Speaking at Wednesday’s “2021 State of the County” breakfast presented by the Kankakee County Chamber of Commerce, Rowe asked a simple question of those gathered at the Knights of Columbus banquet room.

“Where are our parents?” he asked. “It’s time to start calling them out. It’s time to start pushing back. We have to start holding the parents accountable.”

After the two-hour program, the two-term state’s attorney expounded on his comments which pointed the finger of crime problems squarely at parenting — or more correctly — the lack of parenting.

“Where are these parents when their kids are out until 2 or 3 in the morning? When kids are out shooting up the community?” he asked. “Parents have the ability to prevent this. They are not taking their jobs seriously. It’s my opinion that many of these parents are actually empowering kids doing this.”

He pointed to known residences of gang members where parents do battle with law enforcement, preventing them from getting to the source of neighborhood or community-wide crimes.

Rowe noted there are civil liability laws that can be used to deal with some of these matters, but there is no criminal laws to hold these problem residents accountable for the damage they are bringing to the front doors of others.

It will take action in Springfield to create such a vehicle needed to grab the attention of parents, he said.

In the most basic of terms, Rowe said these problematic young residents — in which he estimated are fewer that 15 — “are simply not being raised by their parents.”

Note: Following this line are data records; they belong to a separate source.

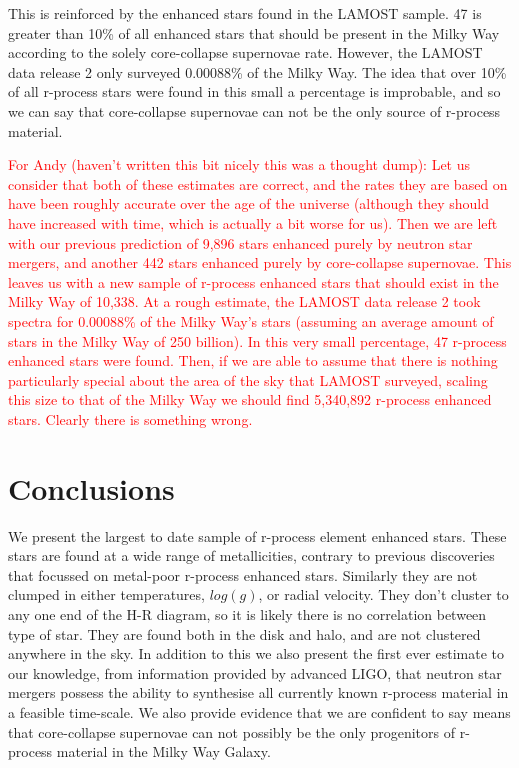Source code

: \documentclass[a4paper,fleqn,usenatbib]{mnras}
\newcommand{\todo}[1]{\textcolor{red}{#1}}
\begin{document}
    This is reinforced by the enhanced stars found in the LAMOST sample. 47 is greater than 10\% of all enhanced stars that should be present in the Milky Way according to the solely core-collapse supernovae rate. However, the LAMOST data release 2 only surveyed 0.00088\% of the Milky Way. The idea that over 10\% of all r-process stars were found in this small a percentage is improbable, and so we can say that core-collapse supernovae can not be the only source of r-process material. 
    
    \todo{For Andy (haven't written this bit nicely this was a thought dump): Let us consider that both of these estimates are correct, and the rates they are based on have been roughly accurate over the age of the universe (although they should have increased with time, which is actually a bit worse for us). Then we are left with our previous prediction of 9,896 stars enhanced purely by neutron star mergers, and another 442 stars enhanced purely by core-collapse supernovae. This leaves us with a new sample of r-process enhanced stars that should exist in the Milky Way of 10,338. 
    At a rough estimate, the LAMOST data release 2 took spectra for 0.00088\% of the Milky Way's stars (assuming an average amount of stars in the Milky Way of 250 billion). In this very small percentage, 47 r-process enhanced stars were found. Then, if we are able to assume that there is nothing particularly special about the area of the sky that LAMOST surveyed, scaling this size to that of the Milky Way we should find 5,340,892 r-process enhanced stars. Clearly there is something wrong.}
    
	
	\section{Conclusions}
	We present the largest to date sample of r-process element enhanced stars. These stars are found at a wide range of metallicities, contrary to previous discoveries that focussed on metal-poor r-process enhanced stars. Similarly they are not clumped in either temperatures, $log(g)$, or radial velocity. They don't cluster to any one end of the H-R diagram, so it is likely there is no correlation between type of star. They are found both in the disk and halo, and are not clustered anywhere in the sky. In addition to this we also present the first ever estimate to our knowledge, from information provided by advanced LIGO, that neutron star mergers possess the ability to synthesise all currently known r-process material in a feasible time-scale. We also provide evidence that we are confident to say means that core-collapse supernovae can not possibly be the only progenitors of r-process material in the Milky Way Galaxy.
	
\end{document}
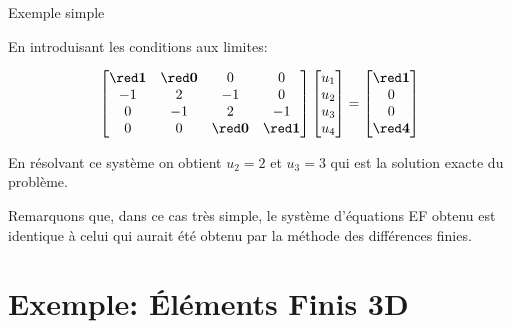 \documentclass[
mode=present,    %
paper=a4paper,   %
orient=landscape,
display=slides,   %
size=10pt,     %
style=romain   %
]{powerdot}
\begin{document}
\begin{slide}[toc=]{Exemple simple}


En introduisant les conditions aux limites:

\begin{equation*}
\begin{bmatrix}
        \red\boldsymbol{1} & \red\boldsymbol{0} &  0  & 0    \\
        -1 & 2 &  -1 & 0    \\
        0 & -1 & 2   & -1 \\
       0 & 0 &  \red\boldsymbol{0} & \red\boldsymbol{1}    \\
    \end{bmatrix}
     \begin{bmatrix}
        u_1    \\
        u_2    \\
        u_3    \\
       u_4    \\
    \end{bmatrix}
    =
     \begin{bmatrix}
        \red\boldsymbol{1}    \\
        0    \\
        0    \\
       \red\boldsymbol{4}    \\
    \end{bmatrix}
\end{equation*}

\bigskip

En résolvant ce système on obtient $u_2=2$ et $u_3=3$ qui est la solution exacte du problème.

\bigskip

Remarquons que, dans ce cas très simple, le système d'équations EF obtenu est identique à celui qui aurait été obtenu par la méthode des différences finies.



\end{slide}




\section[toc=Exemple: EF 3D]{Exemple: Éléments Finis 3D}
\end{document}
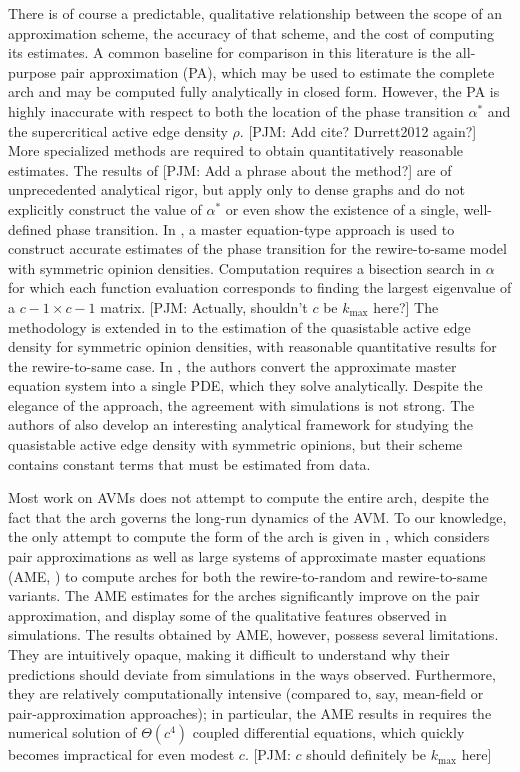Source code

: \documentclass[review, onefignum, onetabnum]{siamart171218}
\newcommand{\pjm}[1]{{\color{blue}[PJM: #1]}}
\begin{document}
	There is of course a predictable, qualitative relationship between the scope of an approximation scheme, the accuracy of that scheme, and the cost of computing its estimates. 
	A common baseline for comparison in this literature is the all-purpose pair approximation (PA), which may be used to estimate the complete arch and may be computed fully analytically in closed form. 
	However, the PA is highly inaccurate with respect to both the location of the phase transition $\alpha^*$ and the supercritical active edge density $\rho$. \pjm{Add cite? Durrett2012 again?}
	More specialized methods are required to obtain quantitatively reasonable estimates. 
	The results of \cite{Basu2015a} \pjm{Add a phrase about the method?} are of unprecedented analytical rigor, but apply only to dense graphs and do not explicitly construct the value of $\alpha^*$ or even show the existence of a single, well-defined phase transition. 
	In \cite{Bohme2011}, a master equation-type approach is used to construct accurate estimates of the phase transition for the rewire-to-same model with symmetric opinion densities. 
	Computation requires a bisection search in $\alpha$ for which each function evaluation corresponds to finding the largest eigenvalue of a $c-1 \times c-1$ matrix. \pjm{Actually, shouldn't $c$ be $k_\mathrm{max}$ here?}
	The methodology is extended in \cite{Demirel2012} to the estimation of the quasistable active edge density for symmetric opinion densities, with reasonable quantitative results for the rewire-to-same case. 
	In \cite{Silk2014}, the authors convert the approximate master equation system into a single PDE, which they solve analytically. 
	Despite the elegance of the approach, the agreement with simulations is not strong. 
	The authors of \cite{Ji2013} also develop an interesting analytical framework for studying the quasistable active edge density with symmetric opinions, but their scheme contains constant terms that must be estimated from data. 

	Most work on AVMs does not attempt to compute the entire arch, despite the fact that the arch governs the long-run dynamics of the AVM. 
	To our knowledge, the only attempt to compute the form of the arch is given in \cite{Durrett2012}, which considers pair approximations as well as large systems of approximate master equations (AME, \cite{Gleeson2013}) to compute arches for both the rewire-to-random and rewire-to-same variants.
	The AME estimates for the arches significantly improve on the pair approximation, and display some of the qualitative features observed in simulations. 
	The results obtained by AME, however, possess several limitations. 
	They are intuitively opaque, making it difficult to understand why their predictions should deviate from simulations in the ways observed.  
	Furthermore, they are relatively computationally intensive (compared to, say, mean-field or pair-approximation approaches); in particular, the AME results in \cite{Durrett2012} requires the numerical solution of $\Theta(c^4)$ coupled differential equations, which quickly becomes impractical for even modest $c$. \pjm{$c$ should definitely be $k_\mathrm{max}$ here}
\end{document}
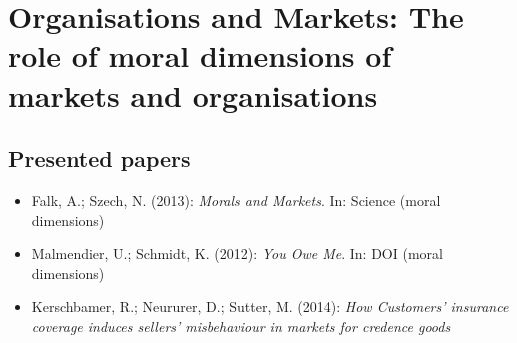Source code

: 

\chapter{Organisations and Markets: The role of moral dimensions of markets and organisations}

\section{Presented papers}

\begin{itemize}
	\item Falk, A.; Szech, N. (2013): \textit{Morals and Markets}. In: Science (moral dimensions)
	\item Malmendier, U.; Schmidt, K. (2012): \textit{You Owe Me}. In: DOI (moral dimensions)
	\item Kerschbamer, R.; Neururer, D.; Sutter, M. (2014): \textit{How Customers' insurance coverage induces sellers' misbehaviour in markets for credence goods}
\end{itemize}

\newpage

He estimated this group of minors are likely causing 90 percent of the area’s shooting incidents.

He said some aspect of this can leave someone scratching their head.

“You know, we can hold parents accountable for not getting their kids to school, but we can’t hold them accountable when their kids are shooting up the neighborhood,” he said.

He added.

“These parents are simply AWOL, and we can’t make a parent be a parent,” he said. “But let’s make a law to make them accountable for their children’s actions.”

Without such a law, he said, the enabling behavior will continue and will likely grow.

“Right now, there is no accountability,” he said.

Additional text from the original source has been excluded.